Last Updated on May 6, 2015, by eNotes Editorial. Word Count: 225
Context: In "My Last Duchess" the Duke of Ferrara, having lost his first wife, is negotiating with an agent of a neighboring count his marriage to the count's daughter. Showing the ambassador a portrait of the dead duchess, the duke comments on both the portrait and the woman who posed for it. She did not sufficiently appreciate being honored by the "gift of a nine-hundred-years-old name. . . ." The "spot of joy" that shows in her cheek was too easily brought there by a slight courtesy or a trivial gift from anybody.
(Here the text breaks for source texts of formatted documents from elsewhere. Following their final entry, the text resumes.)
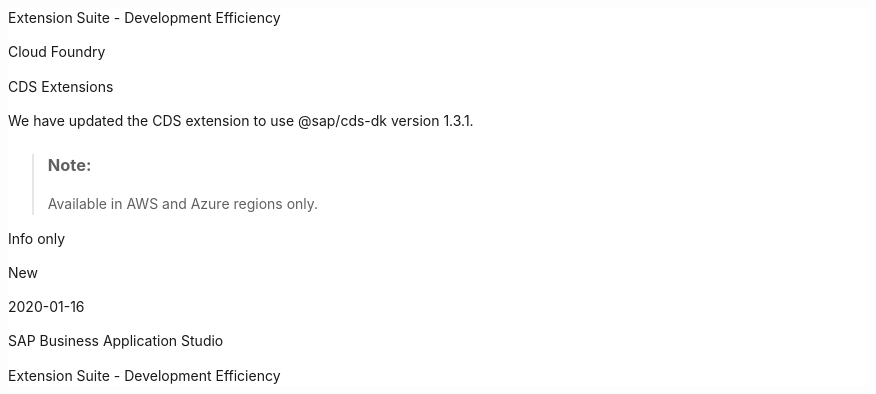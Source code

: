 Extension Suite - Development Efficiency



</td>
<td valign="top">

Cloud Foundry



</td>
<td valign="top">

CDS Extensions



</td>
<td valign="top">

We have updated the CDS extension to use @sap/cds-dk version 1.3.1.

> ### Note:  
> Available in AWS and Azure regions only.



</td>
<td valign="top">

Info only



</td>
<td valign="top">

New



</td>
<td valign="top">

2020-01-16



</td>
</tr>
<tr>
<td valign="top">

 SAP Business Application Studio 



</td>
<td valign="top">

Extension Suite - Development Efficiency



</td>
<td valign="top">
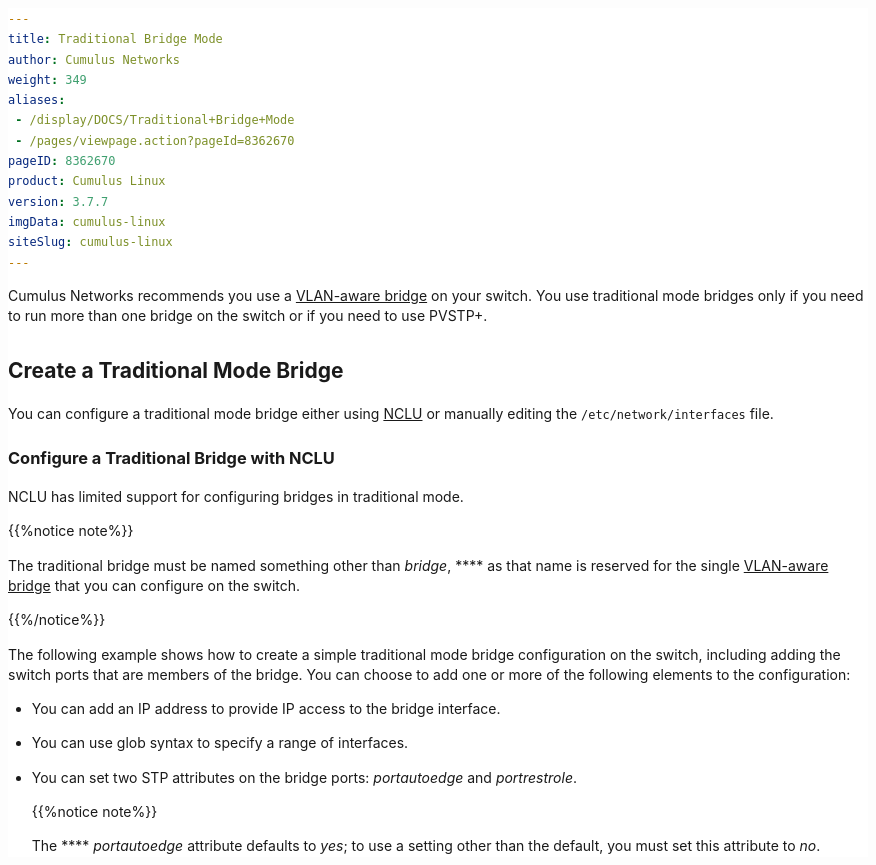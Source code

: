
 ```yaml
---
title: Traditional Bridge Mode
author: Cumulus Networks
weight: 349
aliases:
 - /display/DOCS/Traditional+Bridge+Mode
 - /pages/viewpage.action?pageId=8362670
pageID: 8362670
product: Cumulus Linux
version: 3.7.7
imgData: cumulus-linux
siteSlug: cumulus-linux
---
```

Cumulus Networks recommends you use a [VLAN-aware
bridge](/cumulus-linux/Layer_2/Ethernet_Bridging_-_VLANs/VLAN-aware_Bridge_Mode)
on your switch. You use traditional mode bridges only if you need to run
more than one bridge on the switch or if you need to use PVSTP+.

## <span>Create a Traditional Mode Bridge</span>

You can configure a traditional mode bridge either using
[NCLU](/cumulus-linux/System_Configuration/Network_Command_Line_Utility_-_NCLU)
or manually editing the `/etc/network/interfaces` file.

### <span>Configure a Traditional Bridge with NCLU</span>

NCLU has limited support for configuring bridges in traditional mode.

{{%notice note%}}

The traditional bridge must be named something other than *bridge*, ****
as that name is reserved for the single [VLAN-aware
bridge](/cumulus-linux/Layer_2/Ethernet_Bridging_-_VLANs/VLAN-aware_Bridge_Mode)
that you can configure on the switch.

{{%/notice%}}

The following example shows how to create a simple traditional mode
bridge configuration on the switch, including adding the switch ports
that are members of the bridge. You can choose to add one or more of the
following elements to the configuration:

  - You can add an IP address to provide IP access to the bridge
    interface.

  - You can use glob syntax to specify a range of interfaces.

  - You can set two STP attributes on the bridge ports: *portautoedge*
    and *portrestrole*.
    
    {{%notice note%}}
    
    The **** *portautoedge* attribute defaults to *yes*; to use a
    setting other than the default, you must set this attribute to *no*.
One would not stoop to complain about "This sort of trifling" or even to instruct her in her wifely duties "and I choose/ Never to stoop." She smiled at her husband but she smiled as readily at others. "This grew; I gave commands,/ Then all smiles stopped. . . ." The duke may have had her killed or simply put her away in a convent. As his little speech ends, the duke indicates his expectation of a munificent dowry with his new wife and then casually comments on another of his works of art, a bronze statue. The monologue begins:
That's my last Duchess painted on the wall,
Looking as if she were alive. I call
That piece a wonder, now: Fra Pandolf's hands
Worked busily a day, and there she stands.
Will't please you sit and look at her? . . .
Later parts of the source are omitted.